After four consecutive quarters of surprising the market with stellar results, Netflix (Nasdaq: NFLX) delivered rather weak results recently. The market was disappointed with its lack luster growth, sending the stock tumbling 13% in the after-hours trading session.
Netflix’s Q2 revenues grew 40% over the year to $3.9 billion, marginally short of the Street’s forecast of $3.94 billion for the quarter. EPS of $0.88 was better than the market’s projections of $0.79 for the quarter.
During the quarter, Netflix added 670,000 domestic subscribers and 4.47 million international subscribers. The market was looking for an addition of 1.2 million domestic subscribers and 5.04 million international subscribers. Netflix did not even manage to meet its own forecast of 1.2 million domestic and 5 million international subscribers.

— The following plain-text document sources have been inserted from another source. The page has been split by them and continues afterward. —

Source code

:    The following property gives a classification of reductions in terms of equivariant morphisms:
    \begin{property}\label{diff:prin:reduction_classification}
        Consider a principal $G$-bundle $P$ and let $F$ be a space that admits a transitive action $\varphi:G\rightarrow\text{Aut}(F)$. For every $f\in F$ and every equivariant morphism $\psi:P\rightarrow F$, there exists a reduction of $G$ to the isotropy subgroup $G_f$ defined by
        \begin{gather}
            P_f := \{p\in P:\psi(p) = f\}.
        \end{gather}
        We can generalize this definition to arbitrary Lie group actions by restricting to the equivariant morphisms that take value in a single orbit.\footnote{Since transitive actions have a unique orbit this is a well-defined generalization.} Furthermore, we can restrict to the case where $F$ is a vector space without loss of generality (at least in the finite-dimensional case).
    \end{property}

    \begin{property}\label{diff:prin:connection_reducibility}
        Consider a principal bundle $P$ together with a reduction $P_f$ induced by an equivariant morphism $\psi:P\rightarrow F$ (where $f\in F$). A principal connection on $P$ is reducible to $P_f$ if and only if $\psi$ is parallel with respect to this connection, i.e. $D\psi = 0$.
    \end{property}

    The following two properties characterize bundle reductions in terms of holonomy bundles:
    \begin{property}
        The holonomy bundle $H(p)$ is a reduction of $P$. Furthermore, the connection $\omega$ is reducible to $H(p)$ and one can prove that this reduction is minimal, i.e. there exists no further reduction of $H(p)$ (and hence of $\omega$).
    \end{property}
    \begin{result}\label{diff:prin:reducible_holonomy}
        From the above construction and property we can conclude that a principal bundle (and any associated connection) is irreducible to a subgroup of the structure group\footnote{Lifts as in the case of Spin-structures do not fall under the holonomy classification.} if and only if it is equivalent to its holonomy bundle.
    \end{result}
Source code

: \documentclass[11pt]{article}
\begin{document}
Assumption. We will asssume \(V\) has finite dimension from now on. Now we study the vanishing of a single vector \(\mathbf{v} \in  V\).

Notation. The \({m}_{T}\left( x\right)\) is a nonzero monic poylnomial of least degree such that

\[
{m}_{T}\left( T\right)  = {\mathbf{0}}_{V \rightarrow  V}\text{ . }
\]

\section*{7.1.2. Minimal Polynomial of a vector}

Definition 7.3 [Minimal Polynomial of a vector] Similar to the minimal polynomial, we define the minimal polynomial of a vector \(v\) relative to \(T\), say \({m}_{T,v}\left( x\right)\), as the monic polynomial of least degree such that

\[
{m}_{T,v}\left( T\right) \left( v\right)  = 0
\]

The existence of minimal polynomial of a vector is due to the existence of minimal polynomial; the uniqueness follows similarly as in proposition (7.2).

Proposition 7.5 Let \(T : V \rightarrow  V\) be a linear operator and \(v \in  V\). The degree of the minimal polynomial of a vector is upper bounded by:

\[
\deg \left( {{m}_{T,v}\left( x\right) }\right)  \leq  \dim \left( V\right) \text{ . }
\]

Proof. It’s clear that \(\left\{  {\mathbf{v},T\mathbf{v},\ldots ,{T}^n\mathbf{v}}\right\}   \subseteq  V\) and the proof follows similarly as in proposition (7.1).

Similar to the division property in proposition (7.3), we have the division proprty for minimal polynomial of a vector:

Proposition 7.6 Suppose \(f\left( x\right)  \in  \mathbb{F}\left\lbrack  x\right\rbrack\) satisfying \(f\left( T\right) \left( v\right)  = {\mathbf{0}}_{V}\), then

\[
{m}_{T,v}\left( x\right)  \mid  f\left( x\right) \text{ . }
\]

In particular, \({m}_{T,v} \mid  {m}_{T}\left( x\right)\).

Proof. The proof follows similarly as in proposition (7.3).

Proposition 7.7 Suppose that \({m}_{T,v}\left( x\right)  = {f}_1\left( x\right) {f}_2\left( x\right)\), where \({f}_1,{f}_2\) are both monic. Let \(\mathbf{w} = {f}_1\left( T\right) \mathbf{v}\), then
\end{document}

For the current quarter, Netflix expects revenues of $3.99 billion, short of the market’s forecast of $4.13 billion for the quarter. It expects to add 650,000 domestic subscribers compared with the Street’s expectations of 953,000 subscribers. International subscriber forecast addition of 4.35 million was also short of the market’s projected addition of 5.095 million for the quarter. Netflix expects to end the quarter with $0.68 EPS compared with the Street’s forecast of $0.71 per share.
Netflix’s Growth Concerns
For Netflix, it has always been about subscriber growth. And its recent quarterly results failed to deliver on those numbers. The company mentioned that it was hurt by unfavorable currency movements during the quarter and did not give a reasonable expectation for the miss on subscribers. It claims that it had seen a similar shortfall in the subscriber growth two years ago, and believes that the recent shortfall could be seasonal as well. But if its forecast for the current quarter is to be believed, then the flat sequential growth could suggest something bigger than seasonality.
The market is speculating if the miss on subscribers is driven by its earlier decision to hike monthly subscription costs. Netflix needs the price hike to pay for its ballooning content costs. Over the last 12 months, it has spent $10.1 billion on content development and acquisition. That number is four and a half times the amount that HBO spent last year on the development of content for its network. The numbers don’t get better in the current year. Netflix plans to spend $8 billion in fiscal 2018 on programming and an additional $2 billion on marketing.
The spend is needed to combat rising competition. Companies like Amazon and Apple are also putting in money into content creation. Amazon is working on adding more regional content in India as it expands its Prime video service around the world. Apple is investing in original programming by signing up big names like Oprah Winfrey. Among regional players, Netflix sees rising competition from ProSiebenSat 1 Media in Germany and on-demand service Salto in France. The only way it can manage to surpass this competition is by offering a library that is more attractive than its competitors’. It needs to figure out ways to attract more subscribers to help pay for the content.
Its stock is trading at $343.89 with a market capitalization of $174.1 billion. It had touched a life high of $423.21 earlier last month. It has been climbing from the 52-week low of $160.02 that it was trading at in August last year.